In an email on Thursday, Morton Sklar, whom Mr. Chamroeun named as one of two attorneys leading the case, said his client was still considering two distinct legal paths.
“They would be civil lawsuits based on the damages inflicted upon him, invoking several U.S. statutes that authorize civil claims by U.S. citizens subjected to torture or violent physical attacks taking place abroad,” Mr. Sklar wrote.
But he said it was likely that Mr. Chamroeun would proceed with only one lawsuit as “the focus for his legal efforts here in the U.S.,” he wrote.
“The difference in the two possible approaches hinges on who the named defendants in the case or cases would be, and the legal basis for the claims being made.”
Mr. Chamroeun could not be reached for comment.
The case would mark the third lawsuit against Lt. Gen. Manet filed by Mr. Sklar, a human rights lawyer who has often worked with the opposition CNRP.
Opposition official Meach Sovannara, who is also a dual citizen serving a 20 year prison sentence in a case he claims is politically motivated, sued Lt. Gen. Manet for his alleged involvement in Mr. Sovannara’s “arbitrary, extra-legal” detention.
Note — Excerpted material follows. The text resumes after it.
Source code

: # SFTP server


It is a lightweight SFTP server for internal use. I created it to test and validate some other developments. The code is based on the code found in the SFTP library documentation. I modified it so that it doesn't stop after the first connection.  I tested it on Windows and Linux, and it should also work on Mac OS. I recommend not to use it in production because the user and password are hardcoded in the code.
The second lawsuit was filed on behalf of Paul Hayes, a process server in California who says Lt. Gen. Manet’s bodyguards beat him during a visit to Long Beach, California, as he was trying to deliver a subpoena in the first case.
CPP spokesman Sok Eysan said the government had nothing to fear from a lawsuit on U.S. soil.
“Even though the U.S is 100 times bigger than Cambodia and has a population 20 or 30 times the size of Cambodia’s, I do not think they have jurisdiction over Cambodia,” he said.
Christopher Beres, a lawyer representing Lt. Gen. Manet in the cases, said on Thursday that he had yet to see evidence that Mr. Chamroeun had filed a new suit.
“For all I know, it could just be talk,” Mr. Beres said.